Living Windows

Hubby and I were in PA at dusk driving through Philadelphia neighborhoods. Random windows lit up along the face of row homes two to four stories high. Their open blinds and curtains welcomed passersby to peek inside. City exposure at its most familial, these snippets of other people’s lives stirred in me a hyggeligt nostalgia.

When we stopped at red lights, I watched row home residents cut themselves in and out of their window frames by walking around. Like in a Harry Potter novel where characters move through magical newspaper photos and pictures hanging on walls. I had to squelch a childish urge to jump out of hubby’s truck and press my nose against first-floor windows for an up-close look. It’s fascinating how the rooms in row home are arranged so different from one identical house to the next.

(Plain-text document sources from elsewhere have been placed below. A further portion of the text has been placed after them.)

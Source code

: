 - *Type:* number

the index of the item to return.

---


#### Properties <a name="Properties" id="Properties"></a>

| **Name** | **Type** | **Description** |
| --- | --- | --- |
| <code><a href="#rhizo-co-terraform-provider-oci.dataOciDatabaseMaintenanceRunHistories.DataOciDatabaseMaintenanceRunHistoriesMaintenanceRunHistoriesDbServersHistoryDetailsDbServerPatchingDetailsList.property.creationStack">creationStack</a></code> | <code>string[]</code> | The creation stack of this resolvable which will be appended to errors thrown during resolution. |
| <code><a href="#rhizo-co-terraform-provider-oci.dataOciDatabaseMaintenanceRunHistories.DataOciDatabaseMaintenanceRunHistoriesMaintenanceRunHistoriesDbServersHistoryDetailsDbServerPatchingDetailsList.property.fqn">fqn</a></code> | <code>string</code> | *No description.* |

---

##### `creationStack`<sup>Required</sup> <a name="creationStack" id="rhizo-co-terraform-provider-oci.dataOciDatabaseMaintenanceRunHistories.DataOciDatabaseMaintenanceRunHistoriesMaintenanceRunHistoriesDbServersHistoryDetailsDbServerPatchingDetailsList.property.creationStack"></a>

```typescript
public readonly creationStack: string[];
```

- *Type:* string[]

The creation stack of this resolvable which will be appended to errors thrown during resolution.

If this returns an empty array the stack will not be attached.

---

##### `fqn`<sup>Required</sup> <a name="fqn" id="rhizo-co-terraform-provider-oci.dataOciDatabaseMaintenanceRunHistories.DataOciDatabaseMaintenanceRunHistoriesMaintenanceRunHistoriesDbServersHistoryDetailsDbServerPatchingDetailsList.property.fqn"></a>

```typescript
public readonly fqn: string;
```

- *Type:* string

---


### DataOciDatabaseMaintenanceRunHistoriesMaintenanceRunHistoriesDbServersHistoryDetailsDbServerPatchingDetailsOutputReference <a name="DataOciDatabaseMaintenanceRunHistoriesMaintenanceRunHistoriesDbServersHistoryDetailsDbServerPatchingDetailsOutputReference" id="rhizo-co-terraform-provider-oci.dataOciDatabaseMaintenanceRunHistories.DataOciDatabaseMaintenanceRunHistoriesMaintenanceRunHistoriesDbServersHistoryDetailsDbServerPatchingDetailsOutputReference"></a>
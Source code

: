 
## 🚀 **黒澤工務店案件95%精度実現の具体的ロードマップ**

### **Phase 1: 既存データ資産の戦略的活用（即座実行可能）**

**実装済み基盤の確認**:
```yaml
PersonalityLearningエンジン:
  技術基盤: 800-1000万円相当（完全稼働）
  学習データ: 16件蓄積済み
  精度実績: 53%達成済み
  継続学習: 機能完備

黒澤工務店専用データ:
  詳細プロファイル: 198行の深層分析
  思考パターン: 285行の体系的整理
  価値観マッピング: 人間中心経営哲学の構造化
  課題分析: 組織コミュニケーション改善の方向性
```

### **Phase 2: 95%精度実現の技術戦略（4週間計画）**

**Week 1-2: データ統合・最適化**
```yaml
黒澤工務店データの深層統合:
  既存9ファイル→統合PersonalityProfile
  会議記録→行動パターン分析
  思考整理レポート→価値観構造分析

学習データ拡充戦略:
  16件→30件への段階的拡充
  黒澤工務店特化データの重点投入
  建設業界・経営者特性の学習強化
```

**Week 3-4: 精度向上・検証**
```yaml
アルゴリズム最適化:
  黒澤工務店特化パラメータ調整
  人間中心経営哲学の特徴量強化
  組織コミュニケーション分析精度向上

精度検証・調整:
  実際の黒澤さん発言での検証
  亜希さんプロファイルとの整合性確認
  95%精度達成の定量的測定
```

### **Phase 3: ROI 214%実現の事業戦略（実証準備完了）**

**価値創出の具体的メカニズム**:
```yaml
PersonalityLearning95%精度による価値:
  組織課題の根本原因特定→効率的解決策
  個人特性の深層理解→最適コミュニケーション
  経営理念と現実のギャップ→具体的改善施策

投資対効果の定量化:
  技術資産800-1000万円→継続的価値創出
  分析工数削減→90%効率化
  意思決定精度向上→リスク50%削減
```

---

These living pictures triggered my appreciation of big city life in a small home. Childhood memories sparked me to again become part of a nostalgic urban scene. So many families. So close together. Doing the same things in their unique ways: watching TV, talking to one another, using a phone or computer, snacking, enjoying a pet, reading, cleaning up. City life on the inside of a window.  

Which brings me to my other fascination. Virtual viewing. Zoom also lets me peek into homes of people I’ve never met, as well as those I know but whose homes I’ve never visited. Through a Zoom window, I get close-ups of pets and cameos of family in the background and foreground. I’m always disappointed by a portable partition behind a zoomer. The fake wall trips my juvenile curiosity of what’s behind it.

Hubby showed up on my screen reaching for something behind me in our kitchen where I had set up for a Zoom meeting. More interesting was the literary editor on my screen wearing candy-apple red lipstick in her pajamas. They were leopard print! So fun. Another editor zoomed from a jungle-themed nursery that his brand-new baby had yet to use.

Three people mentioned they were breast-feeding during Zoom meetings. One give-a-way was a chubby foot materializing in front of an author’s face. The most impressive multitasking parent was an agent wrangling a fussy infant while participating in a panel discussion. He muted when not speaking, but didn’t miss a beat of the conversation, unmuting and jumping in to share his input.

With a face taking up most of the computer screen, I can only see portions of a personal setting. Not a full view, like through a living room window. However, while zooming with an author sitting in her kitchen, my eyes kept drifting to a yawning door next to her that exposed a white toilet against a dark green wall. Her tight rooms, and the sounds of New York City coming from my laptop audio, reminded me of the Philadelphia apartment I had lived in.

And, I’m back to being an outsider staring into personal city space.    




  1. Oh my gosh, Dawn! I enjoy looking into windows too! I'm always interested in how other people's homes look, what they're doing. And I love the new word I just learned from your blogpost: Hygge. I’ll have to work on the pronunciation. Thanks for the link back to your post for explanation. I couldn’t find it in the dictionary. I LOVE snuggling under a blanket by a fire, hands warming on my cup of tea.

    So interesting how many can multitask while on zoom meetings. More power to them. I need to concentrate if I'm trying to learn something from the meeting. If I'm with my friends, I can multitask better. Happy New Year, dear friend. Have a healthy 2021!

  2. Yes, I like looking in windows, and learning the implied stories. Maybe that's why I'm so 'window shy' when it comes to my own house!

    1. I like "implied stories." And 'window shy." Thanks!